*** MATERIAL SHOWN
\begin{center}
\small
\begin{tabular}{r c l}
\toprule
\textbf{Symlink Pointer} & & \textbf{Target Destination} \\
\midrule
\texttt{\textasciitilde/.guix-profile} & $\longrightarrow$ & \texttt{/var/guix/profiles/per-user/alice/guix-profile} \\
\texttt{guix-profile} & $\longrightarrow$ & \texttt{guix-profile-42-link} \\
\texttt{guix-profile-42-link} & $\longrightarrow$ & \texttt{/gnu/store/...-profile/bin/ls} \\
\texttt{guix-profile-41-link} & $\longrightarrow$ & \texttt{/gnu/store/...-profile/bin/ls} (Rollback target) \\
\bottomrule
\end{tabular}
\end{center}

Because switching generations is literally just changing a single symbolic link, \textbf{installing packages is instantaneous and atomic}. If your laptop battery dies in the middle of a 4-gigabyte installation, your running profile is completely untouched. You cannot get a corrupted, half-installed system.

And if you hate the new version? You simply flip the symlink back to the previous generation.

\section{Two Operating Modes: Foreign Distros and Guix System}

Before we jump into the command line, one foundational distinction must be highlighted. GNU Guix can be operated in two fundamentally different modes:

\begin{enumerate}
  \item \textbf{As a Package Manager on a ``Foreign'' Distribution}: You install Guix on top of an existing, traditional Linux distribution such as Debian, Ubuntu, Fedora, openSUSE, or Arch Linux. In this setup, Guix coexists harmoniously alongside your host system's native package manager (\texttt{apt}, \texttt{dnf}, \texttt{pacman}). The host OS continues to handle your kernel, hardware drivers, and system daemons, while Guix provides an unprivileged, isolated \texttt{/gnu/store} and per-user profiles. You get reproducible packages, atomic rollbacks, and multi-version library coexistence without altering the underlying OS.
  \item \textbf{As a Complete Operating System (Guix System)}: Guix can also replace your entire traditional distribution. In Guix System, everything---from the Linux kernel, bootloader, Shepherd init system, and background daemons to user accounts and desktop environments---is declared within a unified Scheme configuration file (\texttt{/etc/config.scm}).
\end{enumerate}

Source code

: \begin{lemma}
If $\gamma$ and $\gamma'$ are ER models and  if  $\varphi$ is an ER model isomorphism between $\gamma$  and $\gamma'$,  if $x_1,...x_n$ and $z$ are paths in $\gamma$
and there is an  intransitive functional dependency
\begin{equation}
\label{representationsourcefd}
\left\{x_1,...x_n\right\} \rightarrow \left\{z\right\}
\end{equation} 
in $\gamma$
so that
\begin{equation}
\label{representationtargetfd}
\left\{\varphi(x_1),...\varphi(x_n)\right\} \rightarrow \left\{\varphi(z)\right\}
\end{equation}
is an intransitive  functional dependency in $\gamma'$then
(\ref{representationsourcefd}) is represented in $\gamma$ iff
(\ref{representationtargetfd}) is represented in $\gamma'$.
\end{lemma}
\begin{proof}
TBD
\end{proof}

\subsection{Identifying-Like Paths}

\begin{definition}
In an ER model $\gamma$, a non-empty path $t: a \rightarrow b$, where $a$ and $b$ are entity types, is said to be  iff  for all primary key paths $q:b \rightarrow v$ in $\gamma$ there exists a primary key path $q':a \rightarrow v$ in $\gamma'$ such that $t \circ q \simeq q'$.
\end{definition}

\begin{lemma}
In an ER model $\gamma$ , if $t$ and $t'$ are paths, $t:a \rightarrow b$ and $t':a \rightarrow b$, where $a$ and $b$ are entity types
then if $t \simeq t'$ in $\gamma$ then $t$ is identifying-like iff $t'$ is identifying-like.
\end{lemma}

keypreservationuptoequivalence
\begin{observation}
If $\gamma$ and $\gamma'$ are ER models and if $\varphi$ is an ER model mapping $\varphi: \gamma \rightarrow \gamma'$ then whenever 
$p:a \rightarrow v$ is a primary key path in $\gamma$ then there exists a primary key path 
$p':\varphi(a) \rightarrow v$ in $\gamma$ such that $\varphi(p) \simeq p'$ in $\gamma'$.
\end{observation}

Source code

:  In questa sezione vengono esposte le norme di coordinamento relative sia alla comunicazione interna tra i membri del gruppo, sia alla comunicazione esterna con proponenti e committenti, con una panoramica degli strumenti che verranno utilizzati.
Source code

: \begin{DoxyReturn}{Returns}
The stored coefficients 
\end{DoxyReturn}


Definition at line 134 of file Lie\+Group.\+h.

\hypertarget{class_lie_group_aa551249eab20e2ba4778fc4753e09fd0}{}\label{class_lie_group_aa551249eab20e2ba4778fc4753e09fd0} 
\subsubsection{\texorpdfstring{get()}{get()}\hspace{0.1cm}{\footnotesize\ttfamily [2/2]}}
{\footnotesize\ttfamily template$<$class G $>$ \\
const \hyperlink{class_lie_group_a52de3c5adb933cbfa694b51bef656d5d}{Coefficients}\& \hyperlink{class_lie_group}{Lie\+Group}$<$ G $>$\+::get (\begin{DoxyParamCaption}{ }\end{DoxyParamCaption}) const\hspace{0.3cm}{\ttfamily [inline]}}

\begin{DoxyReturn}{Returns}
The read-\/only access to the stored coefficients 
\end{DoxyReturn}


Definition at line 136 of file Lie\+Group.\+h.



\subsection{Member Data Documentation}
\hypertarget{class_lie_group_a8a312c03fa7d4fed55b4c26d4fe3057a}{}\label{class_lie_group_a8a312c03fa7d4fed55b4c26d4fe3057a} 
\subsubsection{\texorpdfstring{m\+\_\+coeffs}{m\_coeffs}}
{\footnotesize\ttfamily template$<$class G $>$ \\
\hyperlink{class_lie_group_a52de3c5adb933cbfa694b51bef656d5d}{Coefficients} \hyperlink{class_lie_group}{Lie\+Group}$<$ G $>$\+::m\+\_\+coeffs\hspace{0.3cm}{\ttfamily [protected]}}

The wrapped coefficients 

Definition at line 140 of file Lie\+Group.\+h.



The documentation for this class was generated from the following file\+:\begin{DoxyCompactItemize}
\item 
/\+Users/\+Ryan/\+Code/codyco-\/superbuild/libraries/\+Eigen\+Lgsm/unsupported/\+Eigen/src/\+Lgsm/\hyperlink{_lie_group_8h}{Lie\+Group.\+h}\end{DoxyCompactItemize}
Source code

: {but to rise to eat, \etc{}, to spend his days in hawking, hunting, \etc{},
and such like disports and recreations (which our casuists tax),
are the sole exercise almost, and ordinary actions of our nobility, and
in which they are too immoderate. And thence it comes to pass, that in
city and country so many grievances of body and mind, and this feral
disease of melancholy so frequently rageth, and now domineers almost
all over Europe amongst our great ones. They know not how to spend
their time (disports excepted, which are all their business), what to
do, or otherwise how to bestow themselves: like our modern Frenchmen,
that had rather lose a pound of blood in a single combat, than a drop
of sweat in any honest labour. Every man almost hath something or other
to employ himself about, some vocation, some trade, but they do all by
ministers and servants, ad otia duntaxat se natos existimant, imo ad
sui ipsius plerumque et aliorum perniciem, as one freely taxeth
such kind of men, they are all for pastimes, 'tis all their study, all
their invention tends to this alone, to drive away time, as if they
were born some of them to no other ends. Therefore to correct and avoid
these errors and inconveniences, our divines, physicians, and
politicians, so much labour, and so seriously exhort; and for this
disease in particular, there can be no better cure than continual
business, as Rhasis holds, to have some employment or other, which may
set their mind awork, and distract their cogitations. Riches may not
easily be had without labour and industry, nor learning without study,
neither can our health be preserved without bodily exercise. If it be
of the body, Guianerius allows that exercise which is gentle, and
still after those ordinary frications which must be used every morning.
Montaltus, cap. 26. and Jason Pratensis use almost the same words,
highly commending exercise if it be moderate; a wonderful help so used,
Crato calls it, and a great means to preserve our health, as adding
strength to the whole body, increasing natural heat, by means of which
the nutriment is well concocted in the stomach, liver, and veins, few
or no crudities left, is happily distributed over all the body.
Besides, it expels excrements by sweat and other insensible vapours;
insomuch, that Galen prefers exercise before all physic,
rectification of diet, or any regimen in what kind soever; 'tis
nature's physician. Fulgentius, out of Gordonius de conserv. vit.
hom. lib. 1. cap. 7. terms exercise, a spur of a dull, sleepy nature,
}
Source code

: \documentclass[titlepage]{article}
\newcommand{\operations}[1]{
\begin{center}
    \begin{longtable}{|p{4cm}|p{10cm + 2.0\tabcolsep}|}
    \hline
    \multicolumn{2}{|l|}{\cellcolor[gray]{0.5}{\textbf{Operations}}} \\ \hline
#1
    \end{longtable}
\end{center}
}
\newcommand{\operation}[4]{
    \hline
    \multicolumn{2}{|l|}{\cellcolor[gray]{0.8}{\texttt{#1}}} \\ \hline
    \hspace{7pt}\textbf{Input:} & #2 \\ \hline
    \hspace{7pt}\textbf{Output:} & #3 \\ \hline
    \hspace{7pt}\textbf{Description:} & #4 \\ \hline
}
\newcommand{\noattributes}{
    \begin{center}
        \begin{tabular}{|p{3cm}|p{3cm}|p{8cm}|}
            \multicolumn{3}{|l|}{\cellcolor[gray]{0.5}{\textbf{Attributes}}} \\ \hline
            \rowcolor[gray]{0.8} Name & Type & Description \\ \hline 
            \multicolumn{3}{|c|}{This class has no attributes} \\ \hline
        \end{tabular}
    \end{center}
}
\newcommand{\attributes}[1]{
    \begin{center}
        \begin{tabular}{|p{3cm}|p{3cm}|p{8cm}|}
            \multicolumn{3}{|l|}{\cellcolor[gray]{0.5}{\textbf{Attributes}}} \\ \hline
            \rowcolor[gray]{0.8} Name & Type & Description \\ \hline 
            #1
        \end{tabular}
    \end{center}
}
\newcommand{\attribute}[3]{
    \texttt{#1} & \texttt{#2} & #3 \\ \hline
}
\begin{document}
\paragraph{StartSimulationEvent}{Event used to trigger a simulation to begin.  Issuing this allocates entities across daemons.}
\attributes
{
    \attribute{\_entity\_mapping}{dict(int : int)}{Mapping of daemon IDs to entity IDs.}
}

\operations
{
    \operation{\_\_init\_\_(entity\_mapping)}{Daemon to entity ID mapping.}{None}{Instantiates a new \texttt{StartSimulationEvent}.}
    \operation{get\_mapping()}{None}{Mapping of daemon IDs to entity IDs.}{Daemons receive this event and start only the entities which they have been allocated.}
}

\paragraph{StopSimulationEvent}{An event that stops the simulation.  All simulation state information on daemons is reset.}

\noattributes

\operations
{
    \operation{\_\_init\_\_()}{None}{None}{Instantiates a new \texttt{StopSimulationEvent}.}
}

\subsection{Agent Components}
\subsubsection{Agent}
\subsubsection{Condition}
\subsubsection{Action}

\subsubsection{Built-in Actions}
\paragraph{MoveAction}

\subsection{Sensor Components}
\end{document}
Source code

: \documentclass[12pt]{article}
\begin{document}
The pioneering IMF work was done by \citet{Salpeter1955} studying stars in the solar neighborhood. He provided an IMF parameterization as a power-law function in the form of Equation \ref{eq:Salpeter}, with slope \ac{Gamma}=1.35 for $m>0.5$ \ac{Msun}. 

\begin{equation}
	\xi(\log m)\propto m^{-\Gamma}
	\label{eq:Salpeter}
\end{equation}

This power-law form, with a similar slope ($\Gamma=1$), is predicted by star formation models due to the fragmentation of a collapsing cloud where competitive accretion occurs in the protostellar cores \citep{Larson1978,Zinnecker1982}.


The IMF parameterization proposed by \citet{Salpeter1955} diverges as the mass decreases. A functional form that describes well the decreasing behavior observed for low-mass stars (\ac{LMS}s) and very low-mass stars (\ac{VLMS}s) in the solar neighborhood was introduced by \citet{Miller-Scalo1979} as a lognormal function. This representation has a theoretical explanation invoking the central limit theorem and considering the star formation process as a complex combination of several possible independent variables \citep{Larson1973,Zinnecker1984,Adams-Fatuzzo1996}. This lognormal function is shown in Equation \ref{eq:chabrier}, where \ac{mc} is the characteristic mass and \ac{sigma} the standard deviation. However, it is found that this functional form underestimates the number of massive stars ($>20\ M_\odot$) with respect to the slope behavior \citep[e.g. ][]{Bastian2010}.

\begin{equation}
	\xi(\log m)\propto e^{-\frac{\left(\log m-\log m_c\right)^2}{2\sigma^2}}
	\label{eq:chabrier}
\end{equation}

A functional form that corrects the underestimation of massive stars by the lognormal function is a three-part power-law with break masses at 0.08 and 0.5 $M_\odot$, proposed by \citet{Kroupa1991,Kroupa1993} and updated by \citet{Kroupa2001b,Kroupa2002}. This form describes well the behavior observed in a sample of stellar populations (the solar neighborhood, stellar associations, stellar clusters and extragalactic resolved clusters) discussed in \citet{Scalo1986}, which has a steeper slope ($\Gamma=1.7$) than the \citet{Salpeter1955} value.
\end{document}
******
**WHAT THIS TASK INVOLVES**
Above are the records; from them, give again exactly the lines from the one containing "Montaltus, cap. 26." through the one containing "strength to the", both included.

**EXERCISE SOLUTION**
Montaltus, cap. 26. and Jason Pratensis use almost the same words,
highly commending exercise if it be moderate; a wonderful help so used,
Crato calls it, and a great means to preserve our health, as adding
strength to the whole body, increasing natural heat, by means of which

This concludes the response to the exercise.